In pieno giorno il villaggio di Zosin è completamente deserto. Davanti alle case sventolano bandiere polacche, molto diffuse nelle zone di confine dell’est. L’unico negozio di alimentari è chiuso da tempo ed è ormai abbandonato. L’asfalto, rifatto secondo gli standard europei, si allunga – deserto – in una linea che arriva fino al valico di confine con la città ucraina di Ustyluh. Nel moderno posto di frontiera polacco si vedono lampeggiare dei segnali elettronici. Quando la Russia ha invaso l’Ucraina, gli ucraini sono fuggiti in Polonia passando proprio da qui. Zosin era piena di persone venute ad aiutare i rifugiati: erano state allestite tende con cibo, acqua e vestiti, e i camion degli aiuti facevano avanti e indietro con Zamość e con l’Europa. Ora c’è il vuoto.

All’altezza di una curva c’è una piccola e tranquilla area di sosta dove si fermano i furgoni dei commercianti ucraini. Al mattino arrivano in Polonia, fanno acquisti nei negozi di Hrubieszów e Zamość, poi nel pomeriggio tornano in Ucraina. Tutti hanno sentito parlare dei droni arrivati da est. “I russi sono peggio dei crucchi nella seconda guerra mondiale”, dicono alcuni.

Nella piazza del mercato

“Non faccio scorte e non conosco nessuno che ne faccia”, dice una parrucchiera di Hrubieszów. “Semplicemente cerco di non pensarci”. La conversazione procede in modo informale mentre la donna continua a lavorare. Una collega aggiunge stizzita: “Tanto che ce ne facciamo delle scorte se non sappiamo quando comincerà e quanto durerà la guerra ?”.

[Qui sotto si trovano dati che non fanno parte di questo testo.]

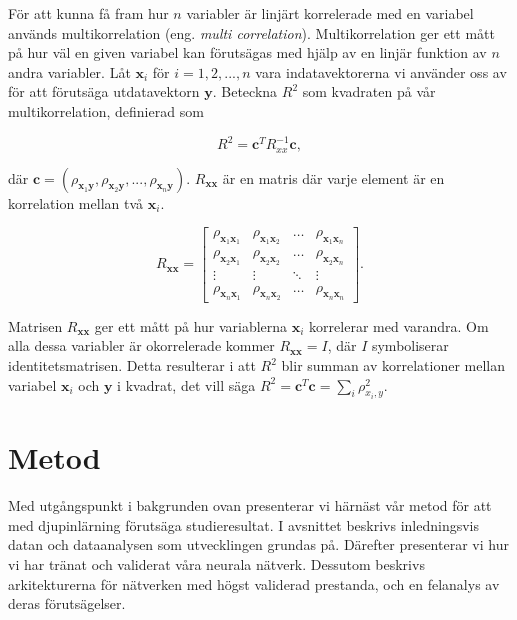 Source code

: För att kunna få fram hur $n$ variabler är linjärt korrelerade med en variabel används multikorrelation (eng. \emph{multi correlation}). Multikorrelation ger ett mått på hur väl en given variabel kan förutsägas med hjälp av en linjär funktion av $n$ andra variabler. Låt $\mathbf{x}_{i}$ för $i = 1, 2, ..., n$ vara indatavektorerna vi använder oss av för att förutsäga utdatavektorn $\mathbf{y}$. Beteckna $R^2$ som kvadraten på vår multikorrelation, definierad som \cite{multikorr}

\begin{equation}
    R^{2} = \mathbf{c}^{T}R_{xx}^{-1}\mathbf{c},
    \label{eq:multikorre}
\end{equation}

\noindent
där $\mathbf{c} = (\rho_{\mathbf{x}_1\mathbf{y}}, \rho_{\mathbf{x}_2\mathbf{y}}, ..., \rho_{\mathbf{x}_n\mathbf{y}})$. $R_{\mathbf{xx}}$ är en matris där varje element är en korrelation mellan två $\mathbf{x}_i$. 

 
\begin{equation}
    R_{\mathbf{xx}} = 
    \begin{bmatrix}
    \rho_{\mathbf{x}_1\mathbf{x}_1} & \rho_{\mathbf{x}_1\mathbf{x}_2} &  \dots  & \rho_{\mathbf{x}_1\mathbf{x}_n} \\
    \rho_{\mathbf{x}_2\mathbf{x}_1} & \rho_{\mathbf{x}_2\mathbf{x}_2} & \dots  & \rho_{\mathbf{x}_2\mathbf{x}_n} \\
    \vdots & \vdots  & \ddots & \vdots \\
    \rho_{\mathbf{x}_n\mathbf{x}_1} & \rho_{\mathbf{x}_n\mathbf{x}_2} & \dots  & \rho_{\mathbf{x}_n\mathbf{x}_n}
\end{bmatrix}.    
\end{equation}

\noindent
Matrisen $R_\mathbf{xx}$ ger ett mått på hur variablerna $\mathbf{x}_{i}$ korrelerar med varandra. Om alla dessa variabler är okorrelerade kommer $R_\mathbf{xx} = I$, där $I$ symboliserar identitetsmatrisen. Detta resulterar i att $R^2$ blir summan av korrelationer mellan variabel $\mathbf{x}_{i}$ och $\mathbf{y}$ i kvadrat, det vill säga $R^2 = \mathbf{c}^{T}\mathbf{c} = \sum_i \rho_{x_i,y}^2$.

\section{Metod}
Med utgångspunkt i bakgrunden ovan presenterar vi härnäst vår metod för att med djupinlärning förutsäga studieresultat. I avsnittet beskrivs inledningsvis datan och dataanalysen som utvecklingen grundas på. Därefter presenterar vi hur vi har tränat och validerat våra neurala nätverk. Dessutom beskrivs arkitekturerna för nätverken med högst validerad prestanda, och en felanalys av deras förutsägelser. 

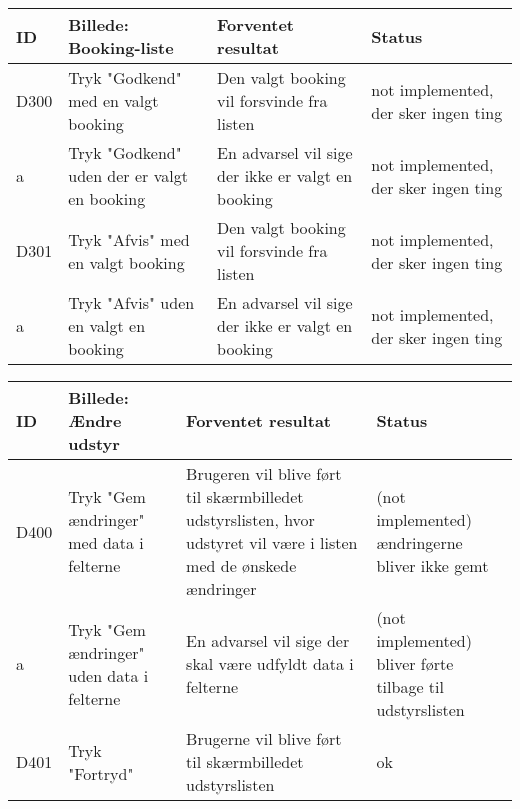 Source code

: \begin{tabularx}{\textwidth}{ |X|X|X|X| }
\hline
	ID & Billede: Booking-liste  & Forventet resultat & Status\\ 
\hline
	D300 & Tryk "Godkend" med en valgt booking & Den valgt booking vil forsvinde fra listen & not implemented, der sker ingen ting \\
\hline
	a & Tryk "Godkend" uden der er valgt en booking & En advarsel vil sige der ikke er valgt en booking & not implemented, der sker ingen ting \\
\hline
	D301 & Tryk "Afvis" med en valgt booking & Den valgt booking vil forsvinde fra listen & not implemented, der sker ingen ting \\
\hline
	a & Tryk "Afvis" uden en valgt en booking & En advarsel vil sige der ikke er valgt en booking & not implemented, der sker ingen ting \\
\hline
\end{tabularx}

\begin{tabularx}{\textwidth}{ |X|X|X|X| }
\hline
	ID & Billede: Ændre udstyr & Forventet resultat & Status\\ 
\hline
	D400 & Tryk "Gem ændringer" med data i felterne & Brugeren vil blive ført til skærmbilledet udstyrslisten, hvor udstyret vil være i listen med de ønskede ændringer &(not implemented) ændringerne bliver ikke gemt \\
\hline
	a & Tryk "Gem ændringer" uden data i felterne & En advarsel vil sige der skal være udfyldt data i felterne &(not implemented) bliver førte tilbage til udstyrslisten \\
\hline
	D401 & Tryk "Fortryd" & Brugerne vil blive ført til skærmbilledet udstyrslisten & ok \\
\hline
\end{tabularx}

Poi si parla dell’inizio del nuovo anno scolastico, e alla fine il discorso arriva su Putin. Tutti gli augurano una morte immediata, ma lo considerano una specie di spirito maligno immortale. “Tanto non morirà, quel figlio di puttana”, dicono due anziani nella piazza del mercato della cittadina. “Lo imbottiscono di integratori. Camperà a lungo”.

Quando la conversazione torna sui temi locali, si finisce a parlare dell’ufficio sempre vuoto del deputato eletto qui, Marcin Romanowski, ex viceministro della giustizia del partito sovranista Diritto e giustizia. Ricercato in Polonia per corruzione, Romanowski ha ottenuto asilo politico in Ungheria, ma il suo ufficio nella piazza centrale di Hrubieszów è ancora lì, con i vecchi mobili e gli orari di ricevimento affissi sulla porta.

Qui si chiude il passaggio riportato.